* [Task statement] Begin at the top of the entries below and write out every line through the one containing "In terms of", excluding pictures.

Stored data:
........

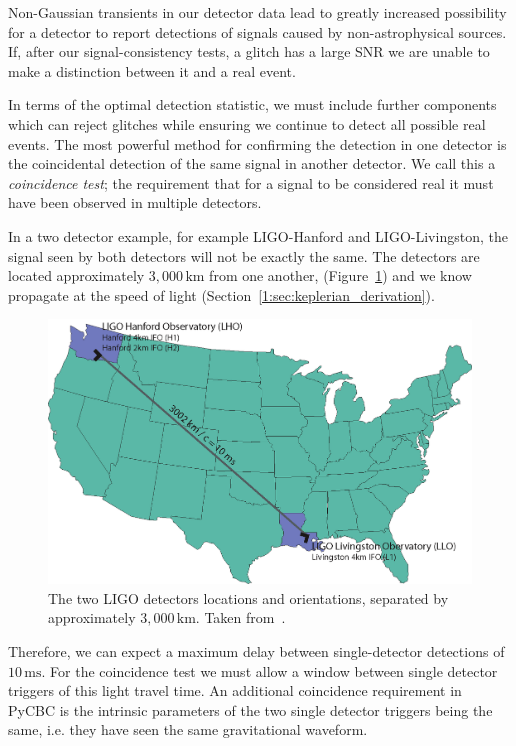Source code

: Non-Gaussian transients in our detector data lead to greatly increased possibility for a \gwadj detector to report detections of \gwadj signals caused by non-astrophysical sources. If, after our signal-consistency tests, a glitch has a large SNR we are unable to make a distinction between it and a real event.

In terms of the optimal detection statistic, we must include further components which can reject glitches while ensuring we continue to detect all possible real events. The most powerful method for confirming the detection in one detector is the coincidental detection of the same signal in another detector. We call this a \textit{coincidence test}; the requirement that for a signal to be considered real it must have been observed in multiple detectors.

In a two detector example, for example LIGO-Hanford and LIGO-Livingston, the signal seen by both detectors will not be exactly the same. The detectors are located approximately $3,000 \, \text{km}$ from one another, (Figure~\ref{2:fig:observatories}) and we know \gws propagate at the speed of light (Section~\ref{1:sec:keplerian_derivation}).
%
\begin{figure}
    \centering
    \includegraphics[width=0.8\linewidth]{images/2_searches/observatories.png}
    \caption{The two LIGO detectors locations and orientations, separated by approximately $3,000 \, \text{km}$. Taken from~\cite{Brown_Thesis:2004}.}
    \label{2:fig:observatories}
\end{figure}
%
Therefore, we can expect a maximum delay between single-detector detections of $10 \, \text{ms}$. For the coincidence test we must allow a window between single detector triggers of this light travel time. An additional coincidence requirement in PyCBC is the intrinsic parameters of the two single detector triggers being the same, i.e. they have seen the same gravitational waveform.


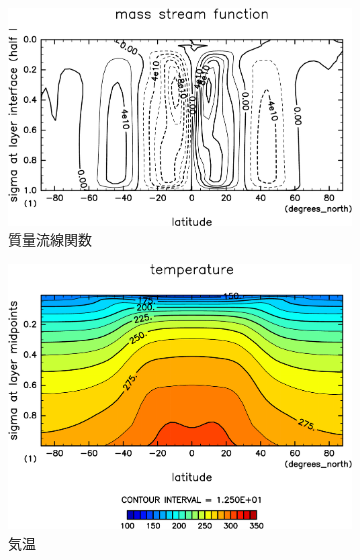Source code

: \documentclass[body]{subfiles}
\begin{document}
\begin{figure}[t]
\begin{subfigure}{.4\textwidth}
		\centering
		\includegraphics[width=\columnwidth]{S1366-nc/MSF,time=3650:4015-crop-rotate.pdf}
		\caption{質量流線関数\hmu*{[kg/s]}}\label{S1366nc質量流線関数}
	\end{subfigure}
	\begin{subfigure}{.4\textwidth}
		\centering
		\includegraphics[width=\columnwidth]{S1366-nc/Temp,time=3650:4015-crop-rotate.pdf}
		\caption{気温\hmu*{[K]}}\label{S1366nc気温分布}
	\end{subfigure}
	\begin{subfigure}{.4\textwidth}
		\centering

\end{subfigure}
\end{figure}
\end{document}
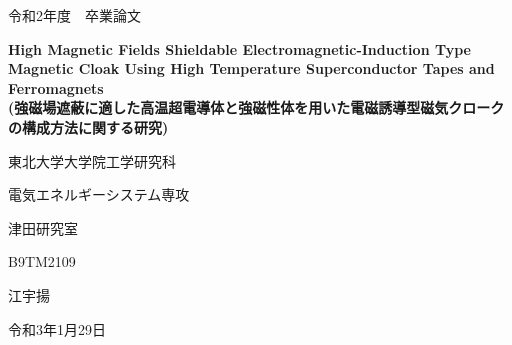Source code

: \begin{titlepage}
  \begin{center}
    \vspace*{0.5cm}
    {\Large 令和2年度　卒業論文}

    \vspace*{2cm}

    \Huge{\bf
    \vspace{2cm}
    High Magnetic Fields Shieldable Electromagnetic-Induction Type Magnetic Cloak Using High Temperature Superconductor Tapes and Ferromagnets\\
    (強磁場遮蔽に適した高温超電導体と強磁性体を用いた電磁誘導型磁気クロークの構成方法に関する研究)
    }
    \Large{

    \vspace*{2cm}
    東北大学大学院工学研究科

    \vspace*{0.3cm}
    電気エネルギーシステム専攻

    \vspace*{0.3cm}
    津田研究室

    \vspace*{0.3cm}
    B9TM2109

    \vspace*{0.3cm}
    江宇揚
    }

    \vspace*{2.5cm}

    令和3年1月29日
  \end{center}
\end{titlepage}
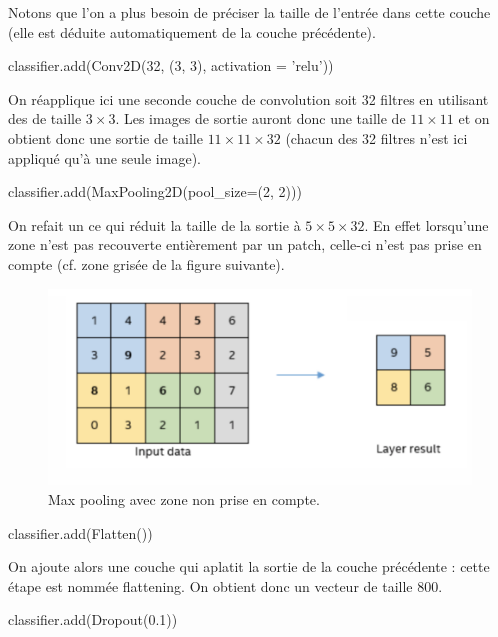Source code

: Notons que l'on a plus besoin de préciser la taille de l'entrée dans cette 
couche (elle est déduite automatiquement de la couche précédente).

\begin{codeblock}
classifier.add(Conv2D(32, (3, 3), activation = 'relu'))
\end{codeblock}

On réapplique ici une seconde couche de convolution soit 32 filtres en utilisant des 
 de taille $3 \times 3$. 
Les images de sortie auront donc une taille de $11 \times 11$ et on obtient donc une 
sortie de taille $11 \times 11 \times 32$ (chacun des 32 filtres n'est ici appliqué qu'à 
une seule image).

\begin{codeblock}
classifier.add(MaxPooling2D(pool_size=(2, 2)))
\end{codeblock}

On refait un  ce qui réduit la taille de la sortie 
à $5 \times 5 \times 32$. En effet lorsqu'une zone n'est pas recouverte entièrement par 
un patch, celle-ci n'est pas prise en compte (cf. zone grisée de la figure suivante).

\begin{figure}[h]
  \centering
  \includegraphics[scale=0.5]{assets/max-pooling-reduced}
  \caption{Max pooling avec zone non prise en compte.}
  \label{fig:max-pooling-reduced}
\end{figure}

\begin{codeblock}
classifier.add(Flatten())
\end{codeblock}

On ajoute alors une couche qui aplatit la sortie de la couche précédente : cette étape est 
nommée flattening.
On obtient donc un vecteur de taille $800$.


\begin{codeblock}
classifier.add(Dropout(0.1)) 
\end{codeblock}

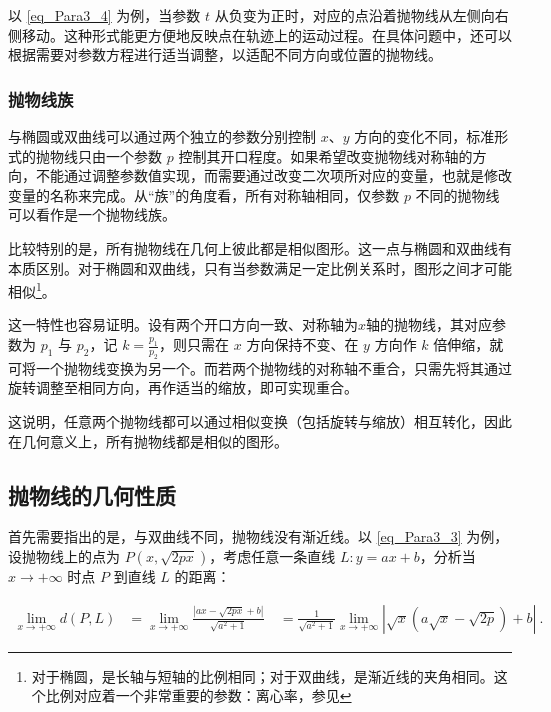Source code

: 以 \autoref{eq_Para3_4} 为例，当参数 $t$ 从负变为正时，对应的点沿着抛物线从左侧向右侧移动。这种形式能更方便地反映点在轨迹上的运动过程。在具体问题中，还可以根据需要对参数方程进行适当调整，以适配不同方向或位置的抛物线。

\subsubsection{抛物线族}

与椭圆或双曲线可以通过两个独立的参数分别控制 $x$、$y$ 方向的变化不同，标准形式的抛物线只由一个参数 $p$ 控制其开口程度。如果希望改变抛物线对称轴的方向，不能通过调整参数值实现，而需要通过改变二次项所对应的变量，也就是修改变量的名称来完成。从“族”的角度看，所有对称轴相同，仅参数 $p$ 不同的抛物线可以看作是一个抛物线族。

比较特别的是，所有抛物线在几何上彼此都是相似图形。这一点与椭圆和双曲线有本质区别。对于椭圆和双曲线，只有当参数满足一定比例关系时，图形之间才可能相似\footnote{对于椭圆，是长轴与短轴的比例相同；对于双曲线，是渐近线的夹角相同。这个比例对应着一个非常重要的参数：离心率，参见}。

这一特性也容易证明。设有两个开口方向一致、对称轴为$x$轴的抛物线，其对应参数为 $p_1$ 与 $p_2$，记 $\displaystyle k = \frac{p_1}{p_2}$，则只需在 $x$ 方向保持不变、在 $y$ 方向作 $k$ 倍伸缩，就可将一个抛物线变换为另一个。而若两个抛物线的对称轴不重合，只需先将其通过旋转调整至相同方向，再作适当的缩放，即可实现重合。

这说明，任意两个抛物线都可以通过相似变换（包括旋转与缩放）相互转化，因此在几何意义上，所有抛物线都是相似的图形。

\subsection{抛物线的几何性质}

首先需要指出的是，与双曲线不同，抛物线没有渐近线。以 \autoref{eq_Para3_3} 为例，设抛物线上的点为 $P(x, \sqrt{2px})$，考虑任意一条直线 $L: y = ax + b$，分析当 $x \to +\infty$ 时点 $P$ 到直线 $L$ 的距离：

\begin{equation}
\begin{split}
\lim_{x \to +\infty} d(P, L)
&= \lim_{x \to +\infty} \frac{|ax - \sqrt{2px} + b|}{\sqrt{a^2 + 1}}\
&= \frac{1}{\sqrt{a^2 + 1}} \lim_{x \to +\infty} | \sqrt{x} \left( a\sqrt{x} - \sqrt{2p} \right) + b |~.
\end{split}
\end{equation}

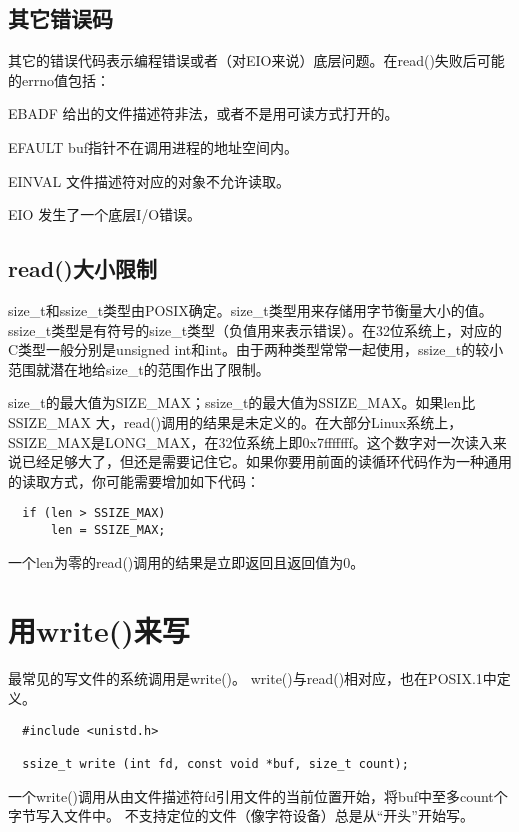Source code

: \subsection{其它错误码}
其它的错误代码表示编程错误或者（对EIO来说）底层问题。在read()失败后可能的errno值包括： 

\begin{eqlist*}
\item [EBADF]
给出的文件描述符非法，或者不是用可读方式打开的。 
\item [EFAULT]
buf指针不在调用进程的地址空间内。
\item [EINVAL]
文件描述符对应的对象不允许读取。 
\item [EIO]
发生了一个底层I/O错误。
\end{eqlist*}

\subsection{read()大小限制}
size\_t和ssize\_t类型由POSIX确定。size\_t类型用来存储用字节衡量大小的值。ssize\_t类型是有符号的size\_t类型（负值用来表示错误）。在32位系统上，对应的C类型一般分别是unsigned int和int。由于两种类型常常一起使用，ssize\_t的较小范围就潜在地给size\_t的范围作出了限制。

size\_t的最大值为SIZE\_MAX；ssize\_t的最大值为SSIZE\_MAX。如果len比SSIZE\_MAX 大，read()调用的结果是未定义的。在大部分Linux系统上，SSIZE\_MAX是LONG\_MAX，在32位系统上即0x7fffffff。这个数字对一次读入来说已经足够大了，但还是需要记住它。如果你要用前面的读循环代码作为一种通用的读取方式，你可能需要增加如下代码：

\begin{lstlisting}
  if (len > SSIZE_MAX)
      len = SSIZE_MAX;
\end{lstlisting}

一个len为零的read()调用的结果是立即返回且返回值为0。 

\section{用write()来写}

最常见的写文件的系统调用是write()。 write()与read()相对应，也在POSIX.1中定义。 

\begin{lstlisting}
  #include <unistd.h>

  ssize_t write (int fd, const void *buf, size_t count);
\end{lstlisting}

一个write()调用从由文件描述符fd引用文件的当前位置开始，将buf中至多count个字节写入文件中。 不支持定位的文件（像字符设备）总是从“开头”开始写。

........

* [Answer]
Source code

: Non-Gaussian transients in our detector data lead to greatly increased possibility for a \gwadj detector to report detections of \gwadj signals caused by non-astrophysical sources. If, after our signal-consistency tests, a glitch has a large SNR we are unable to make a distinction between it and a real event.

In terms of the optimal detection statistic, we must include further components which can reject glitches while ensuring we continue to detect all possible real events. The most powerful method for confirming the detection in one detector is the coincidental detection of the same signal in another detector. We call this a \textit{coincidence test}; the requirement that for a signal to be considered real it must have been observed in multiple detectors.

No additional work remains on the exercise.